Honda wonders if you’d like gas-engine sounds inside your EV
- Honda might add the sounds of vintage performance models to future EVs
- The sounds might be offered for download for a small cost
- Honda’s next-gen user interface could enable in-vehicle purchase capability
The upcoming Honda 0 Series EVs are shaping up to be super-quiet inside.
But would you rather like your Honda EV to sometimes sound like a high-revving S2000 roadster? Or revisit the gauge cluster look—as well as the sound of that CRX Si you once drove?
Honda EV sport sound feature for future UX
Last week I got to sample such a system as part of a so-called Digital UX Concept installed in a Japanese-market Honda e. It provided a glimpse of the things that Honda might make available for a relatively small cost in future EVs. The 0 Series ushers in Honda’s next-generation interface, with facial recognition, regular over-the-air updates, and in-vehicle purchases perhaps enabled on a market-by-market basis.

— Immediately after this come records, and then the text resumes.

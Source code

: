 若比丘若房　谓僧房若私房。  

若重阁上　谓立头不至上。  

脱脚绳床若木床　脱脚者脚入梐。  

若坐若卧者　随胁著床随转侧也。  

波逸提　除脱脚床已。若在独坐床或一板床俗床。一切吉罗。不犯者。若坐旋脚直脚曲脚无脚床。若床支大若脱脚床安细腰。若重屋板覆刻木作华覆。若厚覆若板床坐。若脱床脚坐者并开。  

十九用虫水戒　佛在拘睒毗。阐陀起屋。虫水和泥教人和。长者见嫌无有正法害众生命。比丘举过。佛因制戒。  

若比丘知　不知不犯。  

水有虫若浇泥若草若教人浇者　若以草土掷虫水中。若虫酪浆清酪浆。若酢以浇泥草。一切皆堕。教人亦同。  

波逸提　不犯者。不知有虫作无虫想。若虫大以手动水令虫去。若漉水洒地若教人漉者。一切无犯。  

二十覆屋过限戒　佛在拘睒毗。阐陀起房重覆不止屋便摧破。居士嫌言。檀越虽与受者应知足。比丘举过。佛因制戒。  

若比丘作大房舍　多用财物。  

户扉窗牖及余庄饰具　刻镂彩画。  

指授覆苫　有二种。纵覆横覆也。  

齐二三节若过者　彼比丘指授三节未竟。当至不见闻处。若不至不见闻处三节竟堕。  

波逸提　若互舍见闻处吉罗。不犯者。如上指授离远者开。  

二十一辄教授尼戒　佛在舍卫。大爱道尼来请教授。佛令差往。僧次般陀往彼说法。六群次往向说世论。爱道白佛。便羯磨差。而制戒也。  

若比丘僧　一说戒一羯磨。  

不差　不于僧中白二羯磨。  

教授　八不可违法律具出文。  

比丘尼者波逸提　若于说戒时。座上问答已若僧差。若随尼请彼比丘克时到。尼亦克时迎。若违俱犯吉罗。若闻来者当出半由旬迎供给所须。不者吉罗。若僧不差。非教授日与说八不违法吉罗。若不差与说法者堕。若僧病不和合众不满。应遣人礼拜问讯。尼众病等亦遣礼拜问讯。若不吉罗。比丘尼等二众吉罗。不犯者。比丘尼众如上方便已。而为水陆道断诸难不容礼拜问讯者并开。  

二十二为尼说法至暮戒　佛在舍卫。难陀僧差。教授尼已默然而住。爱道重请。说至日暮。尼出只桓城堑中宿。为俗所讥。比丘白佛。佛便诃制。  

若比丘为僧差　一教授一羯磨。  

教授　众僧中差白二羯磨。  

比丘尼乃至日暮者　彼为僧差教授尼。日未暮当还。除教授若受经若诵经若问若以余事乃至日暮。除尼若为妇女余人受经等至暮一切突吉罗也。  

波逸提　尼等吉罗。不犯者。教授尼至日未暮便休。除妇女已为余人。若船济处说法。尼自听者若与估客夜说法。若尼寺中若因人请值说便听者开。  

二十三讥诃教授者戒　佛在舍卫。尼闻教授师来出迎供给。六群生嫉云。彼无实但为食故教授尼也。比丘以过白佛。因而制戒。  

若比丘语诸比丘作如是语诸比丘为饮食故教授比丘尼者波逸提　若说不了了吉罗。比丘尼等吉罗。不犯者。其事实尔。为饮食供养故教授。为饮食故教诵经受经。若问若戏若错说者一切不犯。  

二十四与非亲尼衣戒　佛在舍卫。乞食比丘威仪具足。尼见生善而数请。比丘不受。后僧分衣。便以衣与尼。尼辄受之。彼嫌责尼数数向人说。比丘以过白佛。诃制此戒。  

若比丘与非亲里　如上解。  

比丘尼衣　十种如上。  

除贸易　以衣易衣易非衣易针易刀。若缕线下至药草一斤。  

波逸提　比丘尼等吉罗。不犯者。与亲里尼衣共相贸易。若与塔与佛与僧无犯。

In addition to the S2000 and CRX, other choices included a new Civic Type R, the NSX Type S from earlier this decade, and the final NSX-R form of the first-generation mid-engine sports car from 2002.
Honda EV sport sound feature for future UX
Each of the demos revamped the instrument cluster with the look of the original vehicle’s gauge cluster, accommodating quick revs of the engine in Park. Honda noted that the system responds when the vehicle is moving based both on speed and accelerator position, but it doesn’t simulate gears.
One of the most noteworthy in the demonstration was the Honda Jet. In that setting, gradually flooring the accelerator recreated a takeoff.
It’s one of the tightest integrations I’ve experienced for such a feature; if you’re over the gimmick you can simply go quiet as usual. The sounds are only for inside the vehicle, so in this case those outside the vehicle probably won’t know the difference.
Honda EV sport sound feature for future UX
Honda EV sport sound feature for future UX
Honda EV sport sound feature for future UX
The feature, in the form of modules to be downloaded for a small fee, is only said to be under consideration. It might not be exclusive to upcoming 0 Series EVs, though, since the user interface being designed for the 0 Series will eventually be deployed throughout the Honda lineup, including in hybrids and other gasoline vehicles.
Everyone feels differently about EV sounds, it seems, when it doesn’t relate directly to safety. The NHTSA has said no to EV driver-selectable pedestrian sounds, and other sounds like Tesla’s Boombox, which under its original rollout drowned out federally mandated warning sounds. You can buy aftermarket noisemakers for Teslas that generate engine sounds both inside and out, and the upcoming Dodge Charger Daytona EV trumpets its own tune.